- _Activity_: Print the data verbatim. Leave every image out.

- _Information_:
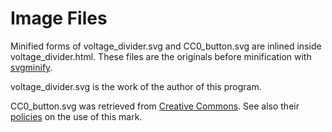 # Image Files

Minified forms of voltage\_divider.svg and CC0\_button.svg are
inlined inside voltage_divider.html. These files are the
originals before minification with [svgminify](http://www.svgminify.com/).

voltage\_divider.svg is the work of the author of this program.

CC0\_button.svg was retrieved from [Creative Commons](https://creativecommons.org/about/downloads/).
See also their [policies](https://creativecommons.org/policies) on the use
of this mark.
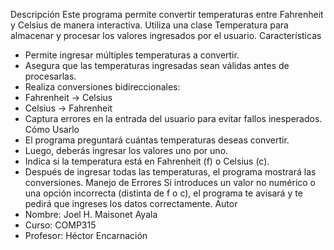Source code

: Descripción
Este programa permite convertir temperaturas entre Fahrenheit y Celsius de manera interactiva. Utiliza una clase Temperatura para almacenar y procesar los valores ingresados por el usuario.
 Características
- Permite ingresar múltiples temperaturas a convertir.
- Asegura que las temperaturas ingresadas sean válidas antes de procesarlas.
- Realiza conversiones bidireccionales:
- Fahrenheit → Celsius
- Celsius → Fahrenheit
- Captura errores en la entrada del usuario para evitar fallos inesperados.
 Cómo Usarlo
- El programa preguntará cuántas temperaturas deseas convertir.
- Luego, deberás ingresar los valores uno por uno.
- Indica si la temperatura está en Fahrenheit (f) o Celsius (c).
- Después de ingresar todas las temperaturas, el programa mostrará las conversiones.
 Manejo de Errores
Si introduces un valor no numérico o una opción incorrecta (distinta de f o c), el programa te avisará y te pedirá que ingreses los datos correctamente.
 Autor
-  Nombre: Joel H. Maisonet Ayala
-  Curso: COMP315
-  Profesor: Héctor Encarnación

- _Response area_:
 # Image Files

Minified forms of voltage\_divider.svg and CC0\_button.svg are
inlined inside voltage_divider.html. These files are the
originals before minification with [svgminify](http://www.svgminify.com/).

voltage\_divider.svg is the work of the author of this program.

CC0\_button.svg was retrieved from [Creative Commons](https://creativecommons.org/about/downloads/).
See also their [policies](https://creativecommons.org/policies) on the use
of this mark.
Source code

: Descripción
Este programa permite convertir temperaturas entre Fahrenheit y Celsius de manera interactiva. Utiliza una clase Temperatura para almacenar y procesar los valores ingresados por el usuario.
 Características
- Permite ingresar múltiples temperaturas a convertir.
- Asegura que las temperaturas ingresadas sean válidas antes de procesarlas.
- Realiza conversiones bidireccionales:
- Fahrenheit → Celsius
- Celsius → Fahrenheit
- Captura errores en la entrada del usuario para evitar fallos inesperados.
 Cómo Usarlo
- El programa preguntará cuántas temperaturas deseas convertir.
- Luego, deberás ingresar los valores uno por uno.
- Indica si la temperatura está en Fahrenheit (f) o Celsius (c).
- Después de ingresar todas las temperaturas, el programa mostrará las conversiones.
 Manejo de Errores
Si introduces un valor no numérico o una opción incorrecta (distinta de f o c), el programa te avisará y te pedirá que ingreses los datos correctamente.
 Autor
-  Nombre: Joel H. Maisonet Ayala
-  Curso: COMP315
-  Profesor: Héctor Encarnación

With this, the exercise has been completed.